TASK ITEM: Give the records below again, word for word. No pictures belong in the copy.

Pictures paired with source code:
•••••
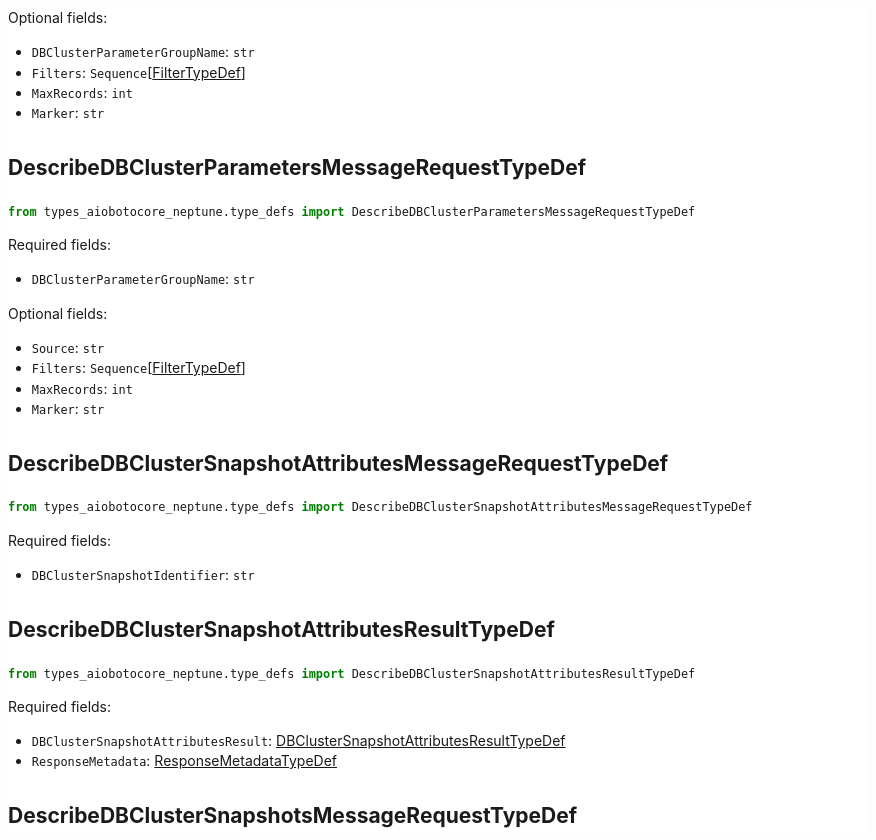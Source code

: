 Optional fields:

- `DBClusterParameterGroupName`: `str`
- `Filters`: `Sequence`\[[FilterTypeDef](./type_defs.md#filtertypedef)\]
- `MaxRecords`: `int`
- `Marker`: `str`

<a id="describedbclusterparametersmessagerequesttypedef"></a>

## DescribeDBClusterParametersMessageRequestTypeDef

```python
from types_aiobotocore_neptune.type_defs import DescribeDBClusterParametersMessageRequestTypeDef
```

Required fields:

- `DBClusterParameterGroupName`: `str`

Optional fields:

- `Source`: `str`
- `Filters`: `Sequence`\[[FilterTypeDef](./type_defs.md#filtertypedef)\]
- `MaxRecords`: `int`
- `Marker`: `str`

<a id="describedbclustersnapshotattributesmessagerequesttypedef"></a>

## DescribeDBClusterSnapshotAttributesMessageRequestTypeDef

```python
from types_aiobotocore_neptune.type_defs import DescribeDBClusterSnapshotAttributesMessageRequestTypeDef
```

Required fields:

- `DBClusterSnapshotIdentifier`: `str`

<a id="describedbclustersnapshotattributesresulttypedef"></a>

## DescribeDBClusterSnapshotAttributesResultTypeDef

```python
from types_aiobotocore_neptune.type_defs import DescribeDBClusterSnapshotAttributesResultTypeDef
```

Required fields:

- `DBClusterSnapshotAttributesResult`:
  [DBClusterSnapshotAttributesResultTypeDef](./type_defs.md#dbclustersnapshotattributesresulttypedef)
- `ResponseMetadata`:
  [ResponseMetadataTypeDef](./type_defs.md#responsemetadatatypedef)

<a id="describedbclustersnapshotsmessagerequesttypedef"></a>

## DescribeDBClusterSnapshotsMessageRequestTypeDef
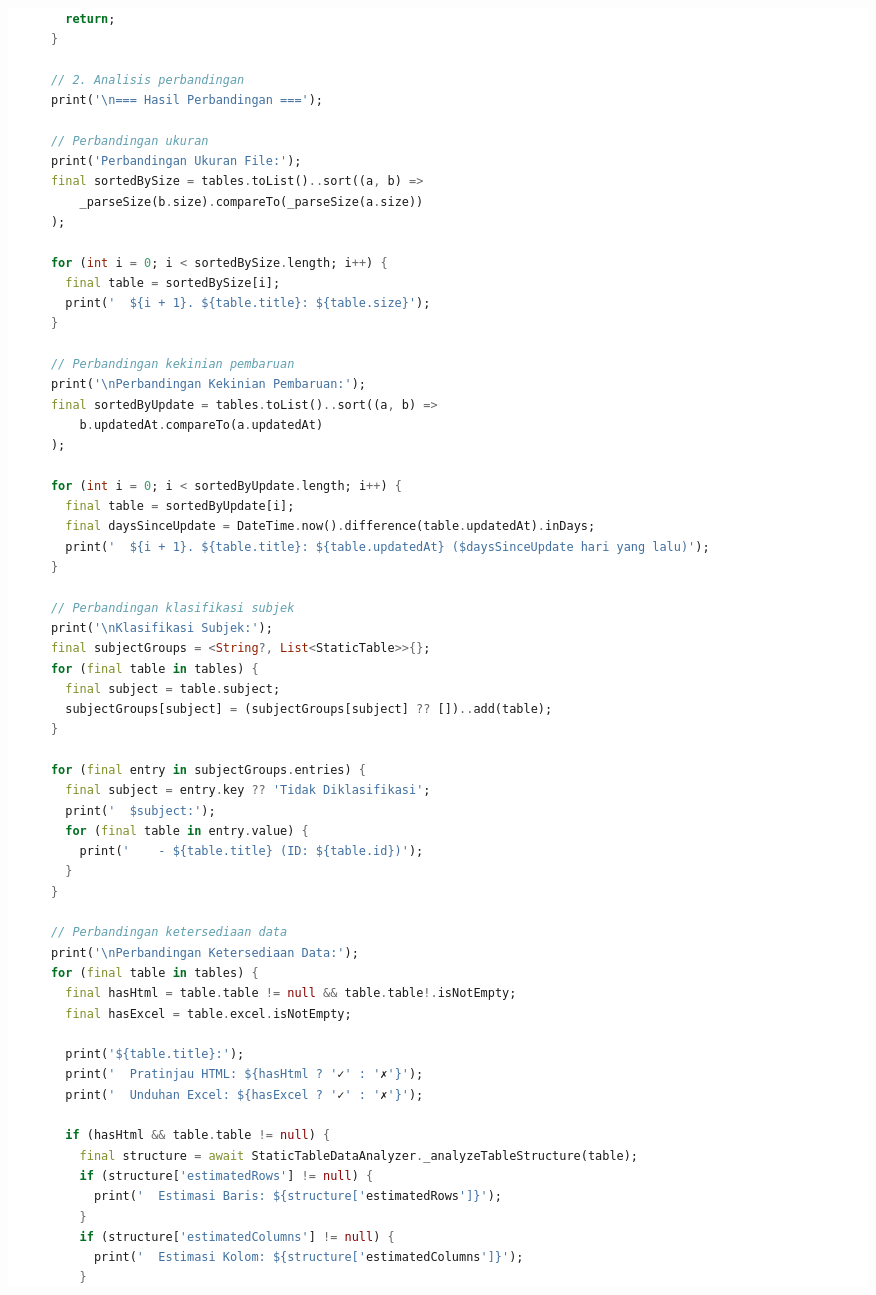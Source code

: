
 ```dart
        return;
      }
      
      // 2. Analisis perbandingan
      print('\n=== Hasil Perbandingan ===');
      
      // Perbandingan ukuran
      print('Perbandingan Ukuran File:');
      final sortedBySize = tables.toList()..sort((a, b) => 
          _parseSize(b.size).compareTo(_parseSize(a.size))
      );
      
      for (int i = 0; i < sortedBySize.length; i++) {
        final table = sortedBySize[i];
        print('  ${i + 1}. ${table.title}: ${table.size}');
      }
      
      // Perbandingan kekinian pembaruan
      print('\nPerbandingan Kekinian Pembaruan:');
      final sortedByUpdate = tables.toList()..sort((a, b) => 
          b.updatedAt.compareTo(a.updatedAt)
      );
      
      for (int i = 0; i < sortedByUpdate.length; i++) {
        final table = sortedByUpdate[i];
        final daysSinceUpdate = DateTime.now().difference(table.updatedAt).inDays;
        print('  ${i + 1}. ${table.title}: ${table.updatedAt} ($daysSinceUpdate hari yang lalu)');
      }
      
      // Perbandingan klasifikasi subjek
      print('\nKlasifikasi Subjek:');
      final subjectGroups = <String?, List<StaticTable>>{};
      for (final table in tables) {
        final subject = table.subject;
        subjectGroups[subject] = (subjectGroups[subject] ?? [])..add(table);
      }
      
      for (final entry in subjectGroups.entries) {
        final subject = entry.key ?? 'Tidak Diklasifikasi';
        print('  $subject:');
        for (final table in entry.value) {
          print('    - ${table.title} (ID: ${table.id})');
        }
      }
      
      // Perbandingan ketersediaan data
      print('\nPerbandingan Ketersediaan Data:');
      for (final table in tables) {
        final hasHtml = table.table != null && table.table!.isNotEmpty;
        final hasExcel = table.excel.isNotEmpty;
        
        print('${table.title}:');
        print('  Pratinjau HTML: ${hasHtml ? '✓' : '✗'}');
        print('  Unduhan Excel: ${hasExcel ? '✓' : '✗'}');
        
        if (hasHtml && table.table != null) {
          final structure = await StaticTableDataAnalyzer._analyzeTableStructure(table);
          if (structure['estimatedRows'] != null) {
            print('  Estimasi Baris: ${structure['estimatedRows']}');
          }
          if (structure['estimatedColumns'] != null) {
            print('  Estimasi Kolom: ${structure['estimatedColumns']}');
          }
```
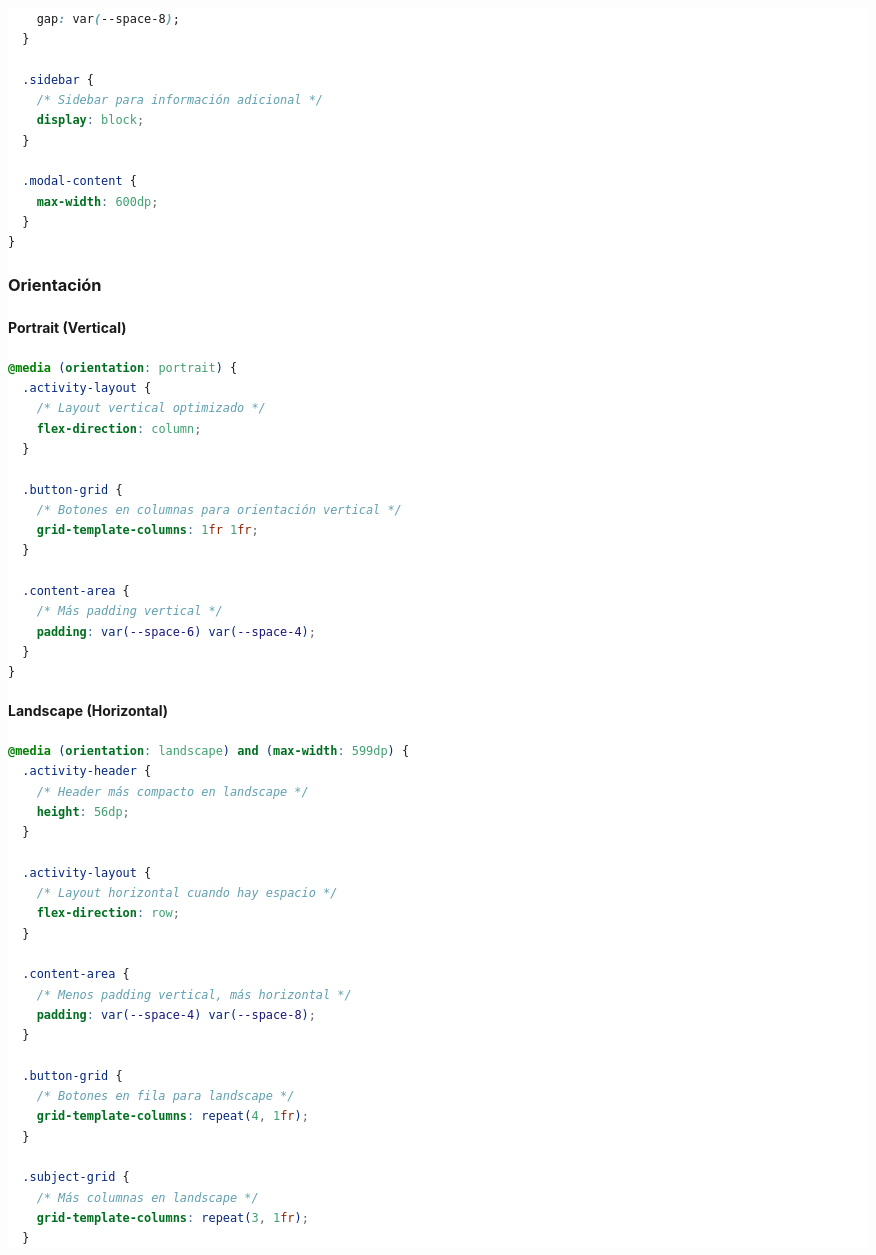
 ```css
    gap: var(--space-8);
  }
  
  .sidebar {
    /* Sidebar para información adicional */
    display: block;
  }
  
  .modal-content {
    max-width: 600dp;
  }
}
```

### Orientación

#### Portrait (Vertical)
```css
@media (orientation: portrait) {
  .activity-layout {
    /* Layout vertical optimizado */
    flex-direction: column;
  }
  
  .button-grid {
    /* Botones en columnas para orientación vertical */
    grid-template-columns: 1fr 1fr;
  }
  
  .content-area {
    /* Más padding vertical */
    padding: var(--space-6) var(--space-4);
  }
}
```

#### Landscape (Horizontal)
```css
@media (orientation: landscape) and (max-width: 599dp) {
  .activity-header {
    /* Header más compacto en landscape */
    height: 56dp;
  }
  
  .activity-layout {
    /* Layout horizontal cuando hay espacio */
    flex-direction: row;
  }
  
  .content-area {
    /* Menos padding vertical, más horizontal */
    padding: var(--space-4) var(--space-8);
  }
  
  .button-grid {
    /* Botones en fila para landscape */
    grid-template-columns: repeat(4, 1fr);
  }
  
  .subject-grid {
    /* Más columnas en landscape */
    grid-template-columns: repeat(3, 1fr);
  }
```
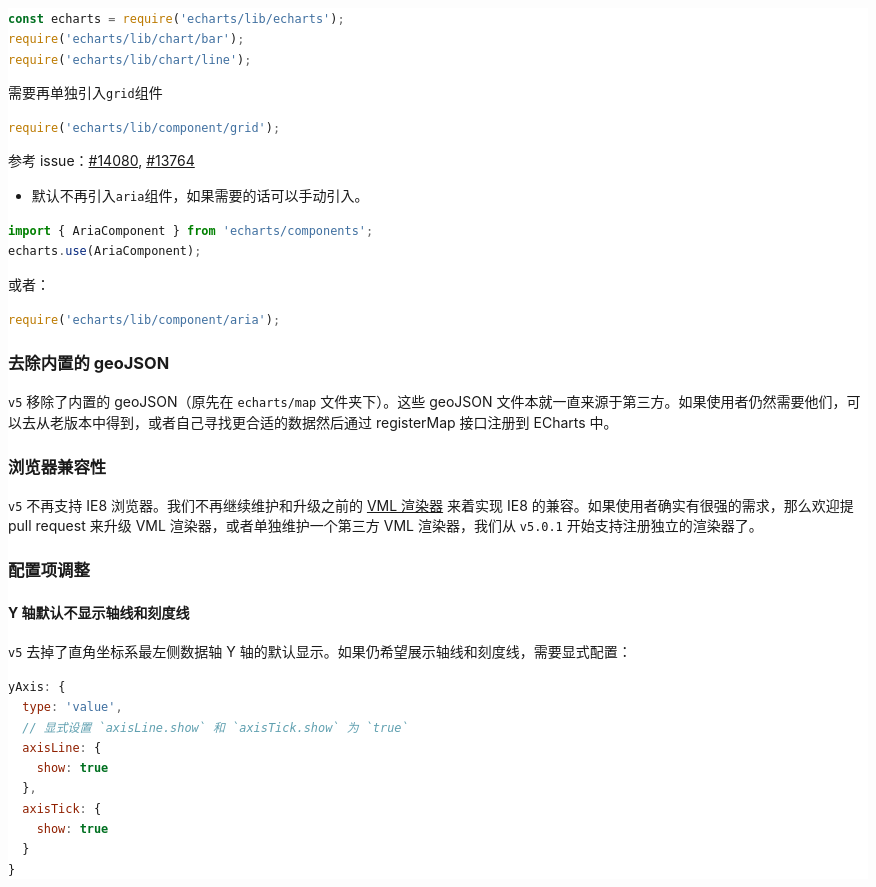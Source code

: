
 ```js
const echarts = require('echarts/lib/echarts');
require('echarts/lib/chart/bar');
require('echarts/lib/chart/line');
```

需要再单独引入`grid`组件

```js
require('echarts/lib/component/grid');
```

参考 issue：[#14080](https://github.com/apache/echarts/issues/14080), [#13764](https://github.com/apache/echarts/issues/13764)

- 默认不再引入`aria`组件，如果需要的话可以手动引入。

```js
import { AriaComponent } from 'echarts/components';
echarts.use(AriaComponent);
```

或者：

```js
require('echarts/lib/component/aria');
```

### 去除内置的 geoJSON

`v5` 移除了内置的 geoJSON（原先在 `echarts/map` 文件夹下）。这些 geoJSON 文件本就一直来源于第三方。如果使用者仍然需要他们，可以去从老版本中得到，或者自己寻找更合适的数据然后通过 registerMap 接口注册到 ECharts 中。

### 浏览器兼容性

`v5` 不再支持 IE8 浏览器。我们不再继续维护和升级之前的 [VML 渲染器](https://github.com/ecomfe/zrender/tree/4.3.2/src/vml) 来着实现 IE8 的兼容。如果使用者确实有很强的需求，那么欢迎提 pull request 来升级 VML 渲染器，或者单独维护一个第三方 VML 渲染器，我们从 `v5.0.1` 开始支持注册独立的渲染器了。

### 配置项调整

#### Y 轴默认不显示轴线和刻度线

`v5` 去掉了直角坐标系最左侧数据轴 Y 轴的默认显示。如果仍希望展示轴线和刻度线，需要显式配置：

```js
yAxis: {
  type: 'value',
  // 显式设置 `axisLine.show` 和 `axisTick.show` 为 `true`
  axisLine: {
    show: true
  },
  axisTick: {
    show: true
  }
}
```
•••••
TASK RESULT:
Source code

: Optional fields:

- `DBClusterParameterGroupName`: `str`
- `Filters`: `Sequence`\[[FilterTypeDef](./type_defs.md#filtertypedef)\]
- `MaxRecords`: `int`
- `Marker`: `str`

<a id="describedbclusterparametersmessagerequesttypedef"></a>

## DescribeDBClusterParametersMessageRequestTypeDef

```python
from types_aiobotocore_neptune.type_defs import DescribeDBClusterParametersMessageRequestTypeDef
```

Required fields:

- `DBClusterParameterGroupName`: `str`

Optional fields:

- `Source`: `str`
- `Filters`: `Sequence`\[[FilterTypeDef](./type_defs.md#filtertypedef)\]
- `MaxRecords`: `int`
- `Marker`: `str`

<a id="describedbclustersnapshotattributesmessagerequesttypedef"></a>

## DescribeDBClusterSnapshotAttributesMessageRequestTypeDef

```python
from types_aiobotocore_neptune.type_defs import DescribeDBClusterSnapshotAttributesMessageRequestTypeDef
```

Required fields:

- `DBClusterSnapshotIdentifier`: `str`

<a id="describedbclustersnapshotattributesresulttypedef"></a>

## DescribeDBClusterSnapshotAttributesResultTypeDef

```python
from types_aiobotocore_neptune.type_defs import DescribeDBClusterSnapshotAttributesResultTypeDef
```

Required fields:

- `DBClusterSnapshotAttributesResult`:
  [DBClusterSnapshotAttributesResultTypeDef](./type_defs.md#dbclustersnapshotattributesresulttypedef)
- `ResponseMetadata`:
  [ResponseMetadataTypeDef](./type_defs.md#responsemetadatatypedef)

<a id="describedbclustersnapshotsmessagerequesttypedef"></a>

## DescribeDBClusterSnapshotsMessageRequestTypeDef
Source code

:
 ```dart
        return;
      }
      
      // 2. Analisis perbandingan
      print('\n=== Hasil Perbandingan ===');
      
      // Perbandingan ukuran
      print('Perbandingan Ukuran File:');
      final sortedBySize = tables.toList()..sort((a, b) => 
          _parseSize(b.size).compareTo(_parseSize(a.size))
      );
      
      for (int i = 0; i < sortedBySize.length; i++) {
        final table = sortedBySize[i];
        print('  ${i + 1}. ${table.title}: ${table.size}');
      }
      
      // Perbandingan kekinian pembaruan
      print('\nPerbandingan Kekinian Pembaruan:');
      final sortedByUpdate = tables.toList()..sort((a, b) => 
          b.updatedAt.compareTo(a.updatedAt)
      );
      
      for (int i = 0; i < sortedByUpdate.length; i++) {
        final table = sortedByUpdate[i];
        final daysSinceUpdate = DateTime.now().difference(table.updatedAt).inDays;
        print('  ${i + 1}. ${table.title}: ${table.updatedAt} ($daysSinceUpdate hari yang lalu)');
      }
      
      // Perbandingan klasifikasi subjek
      print('\nKlasifikasi Subjek:');
      final subjectGroups = <String?, List<StaticTable>>{};
      for (final table in tables) {
        final subject = table.subject;
        subjectGroups[subject] = (subjectGroups[subject] ?? [])..add(table);
      }
      
      for (final entry in subjectGroups.entries) {
        final subject = entry.key ?? 'Tidak Diklasifikasi';
        print('  $subject:');
        for (final table in entry.value) {
          print('    - ${table.title} (ID: ${table.id})');
        }
      }
      
      // Perbandingan ketersediaan data
      print('\nPerbandingan Ketersediaan Data:');
      for (final table in tables) {
        final hasHtml = table.table != null && table.table!.isNotEmpty;
        final hasExcel = table.excel.isNotEmpty;
        
        print('${table.title}:');
        print('  Pratinjau HTML: ${hasHtml ? '✓' : '✗'}');
        print('  Unduhan Excel: ${hasExcel ? '✓' : '✗'}');
        
        if (hasHtml && table.table != null) {
          final structure = await StaticTableDataAnalyzer._analyzeTableStructure(table);
          if (structure['estimatedRows'] != null) {
            print('  Estimasi Baris: ${structure['estimatedRows']}');
          }
          if (structure['estimatedColumns'] != null) {
            print('  Estimasi Kolom: ${structure['estimatedColumns']}');
          }
```
 ```css
    gap: var(--space-8);
  }
  
  .sidebar {
    /* Sidebar para información adicional */
    display: block;
  }
  
  .modal-content {
    max-width: 600dp;
  }
}
```

### Orientación

#### Portrait (Vertical)
```css
@media (orientation: portrait) {
  .activity-layout {
    /* Layout vertical optimizado */
    flex-direction: column;
  }
  
  .button-grid {
    /* Botones en columnas para orientación vertical */
    grid-template-columns: 1fr 1fr;
  }
  
  .content-area {
    /* Más padding vertical */
    padding: var(--space-6) var(--space-4);
  }
}
```

#### Landscape (Horizontal)
```css
@media (orientation: landscape) and (max-width: 599dp) {
  .activity-header {
    /* Header más compacto en landscape */
    height: 56dp;
  }
  
  .activity-layout {
    /* Layout horizontal cuando hay espacio */
    flex-direction: row;
  }
  
  .content-area {
    /* Menos padding vertical, más horizontal */
    padding: var(--space-4) var(--space-8);
  }
  
  .button-grid {
    /* Botones en fila para landscape */
    grid-template-columns: repeat(4, 1fr);
  }
  
  .subject-grid {
    /* Más columnas en landscape */
    grid-template-columns: repeat(3, 1fr);
  }
```
Source code

:
 ```js
const echarts = require('echarts/lib/echarts');
require('echarts/lib/chart/bar');
require('echarts/lib/chart/line');
```

需要再单独引入`grid`组件

```js
require('echarts/lib/component/grid');
```

参考 issue：[#14080](https://github.com/apache/echarts/issues/14080), [#13764](https://github.com/apache/echarts/issues/13764)

- 默认不再引入`aria`组件，如果需要的话可以手动引入。

```js
import { AriaComponent } from 'echarts/components';
echarts.use(AriaComponent);
```

或者：

```js
require('echarts/lib/component/aria');
```

### 去除内置的 geoJSON

`v5` 移除了内置的 geoJSON（原先在 `echarts/map` 文件夹下）。这些 geoJSON 文件本就一直来源于第三方。如果使用者仍然需要他们，可以去从老版本中得到，或者自己寻找更合适的数据然后通过 registerMap 接口注册到 ECharts 中。

### 浏览器兼容性

`v5` 不再支持 IE8 浏览器。我们不再继续维护和升级之前的 [VML 渲染器](https://github.com/ecomfe/zrender/tree/4.3.2/src/vml) 来着实现 IE8 的兼容。如果使用者确实有很强的需求，那么欢迎提 pull request 来升级 VML 渲染器，或者单独维护一个第三方 VML 渲染器，我们从 `v5.0.1` 开始支持注册独立的渲染器了。

### 配置项调整

#### Y 轴默认不显示轴线和刻度线

`v5` 去掉了直角坐标系最左侧数据轴 Y 轴的默认显示。如果仍希望展示轴线和刻度线，需要显式配置：

```js
yAxis: {
  type: 'value',
  // 显式设置 `axisLine.show` 和 `axisTick.show` 为 `true`
  axisLine: {
    show: true
  },
  axisTick: {
    show: true
  }
}
```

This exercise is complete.